The utility of surgical navigation in endoscopic endonasal skull base surgery is well established [16, 1015]. Most commercially available navigation systems employ a contour-based registration protocol, where a laser pointer is used to identify the skin surface, which is then co-registered with the preoperative CT or MR images[38]. The general consensus is that accuracy, defined as target registration error (TRE), must be less than 2 mm for accurate navigation. [27, 39]. However, this is not consistently achieved with existing navigation systems. [3941] Moreover, even if mean TRE values are below 2 mm, it is still likely that part of the range will be > 2 mm, resulting in insufficient accuracy in the surgical setting. Therefore, as proposed by Citardi et al., “the next immediate goal for a next-generation surgical navigation platform would be to move TRE to 1.0˗˗1.5 mm or, ideally, to 0.6 ˗˗1.0 mm.” [27]. Surgical navigation system prototypes with image fusion on the endoscopic view, have so far not reached TRE values of such low levels [21, 22, 42, 43]. The use of intraoperative CBCT has been suggested as a solution to this problem, as higher registration accuracy on the endoscopic view can be achieved. [42, 4447]. With respect to other proposed solutions for image fusion on the endoscopic view, our system presents several advantages. Tracking accuracy is always dependent on a combination of the distances between the tracked markers, the distances between the markers and the cameras and the resolution of the cameras. Since the cameras integrated in the flat-panel detector are at close distance to the markers, have a high resolution and a fixed relation to each other, we can track the endoscope with high accuracy [29]. The accuracy in co-registration between OTS and CBCT depends on the distance between them, and since the OTS is rigidly integrated in the C-arm, we can achieve a high accuracy in OTS and CBCT co-registration. Also, while there is no change in their relative position, there is no need for repeating the procedure of co-registration prior to each surgical procedure.

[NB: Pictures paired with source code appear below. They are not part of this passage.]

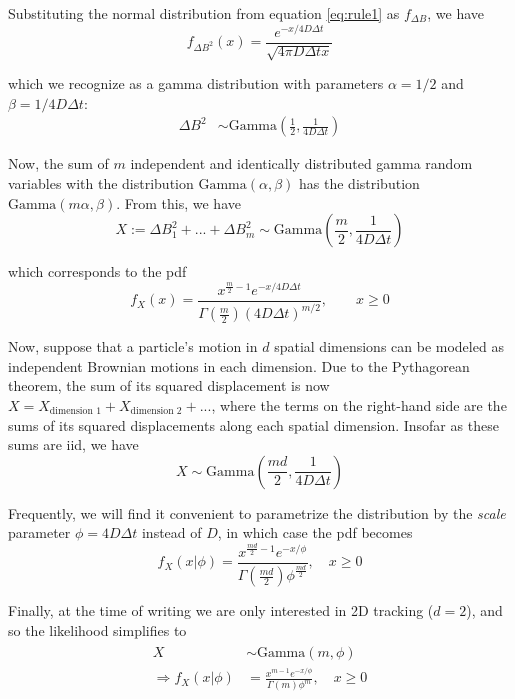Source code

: \documentclass{article}
\begin{document}
Substituting the normal distribution from equation \ref{eq:rule1} as $f_{\Delta B}$,
we have
\[
    f_{\Delta B^{2}}(x) = \frac{ e^{-x / 4 D \Delta t} }{ \sqrt{4 \pi D \Delta t x} }
\]

which we recognize as a gamma distribution with parameters $\alpha = 1/2$ and
$\beta = 1 / 4 D \Delta t$:
\begin{align*}
    \Delta B^{2} &\sim \text{Gamma} \left( \frac{1}{2}, \frac{1}{4 D \Delta t} \right)
\end{align*}

Now, the sum of $m$ independent and identically distributed gamma random variables
with the distribution $\text{Gamma} \left( \alpha, \beta \right)$ has the distribution
$\text{Gamma} \left( m \alpha, \beta \right)$. From this, we have
\begin{equation}
    X := \Delta B_{1}^{2} + ... + \Delta B_{m}^{2} \sim \text{Gamma} \left(
        \frac{m}{2}, \frac{1}{4 D \Delta t}
    \right)
\end{equation}

which corresponds to the pdf
\begin{equation}
    f_{X}(x) = \frac{x^{\frac{m}{2}-1} e^{-x / 4 D \Delta t}}{\Gamma \left( \frac{m}{2} \right) \left( 4 D \Delta t \right)^{m/2}}, \qquad x \geq 0
\end{equation}

Now, suppose that a particle's motion in $d$ spatial dimensions can be
modeled as independent Brownian motions in each dimension. Due to the Pythagorean
theorem, the sum of its squared displacement is now
$X = X_{\text{dimension 1}} + X_{\text{dimension 2}} + ...$, where
the terms on the right-hand side are the sums of its squared displacements along
each spatial dimension. Insofar as these sums are iid, we have
\begin{equation}\label{eq:brownian_likelihood}
    X \sim \text{Gamma} \left( \frac{md}{2}, \frac{1}{4 D \Delta t} \right)
\end{equation}

Frequently, we will find it convenient to parametrize the distribution by
the \emph{scale} parameter $\phi = 4 D \Delta t$ instead of $D$,
in which case the pdf becomes
\begin{equation}\label{eq:brownian_likelihood_2}
    f_{X}(x | \phi) = \frac{x^{\frac{md}{2} - 1} e^{-x / \phi}}{\Gamma \left( \frac{md}{2} \right) \phi^{\frac{md}{2}}}, \quad x \geq 0
\end{equation}

Finally, at the time of writing we are only interested in 2D tracking ($d=2$),
and so the likelihood simplifies to
\begin{align}\begin{split}\label{eq:brownian_likelihood_3}
    X &\sim \text{Gamma} \left( m, \phi \right) \\
    \Rightarrow f_{X}(x | \phi) &= \frac{x^{m-1} e^{-x/\phi}}{\Gamma (m) \phi^{m}}, \quad x \geq 0
\end{split}\end{align}
\end{document}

The method presented here, achieves a TRE of 0.55±0.24 mm in CBCT image projection, with a median of 0.51 mm and interquartile range of 0.39˗˗0.68 mm, independent of the working distance. The maximum error is 1.43 mm (outlier) and this is well below the currently accepted 2.0 mm [27, 39]. Since there is no standardized method for measuring TRE, the results here should be interpreted cautiously in relation to previous publications. Bong et al. achieved an accuracy of about 1 mm in their experiments of image overlay on the endoscopic view [21]. Li et al. found a TRE of 1.28±0.45 mm [22]. Mirota et al. reported a registration accuracy with a mean TRE of 1.28 mm [42]. Citardi et al. estimated a target registration accuracy for surgical navigation of 1.5 mm or better [28]. To the best of our knowledge, the TRE presented in this study is the lowest reported error. However, surgical simulations with printed models and cadavers, tests of inter-user variability and clinical studies are needed to confirm the results of this study, since the accuracy achieved in a laboratory setting may decline as a navigation system is translated into clinical practice.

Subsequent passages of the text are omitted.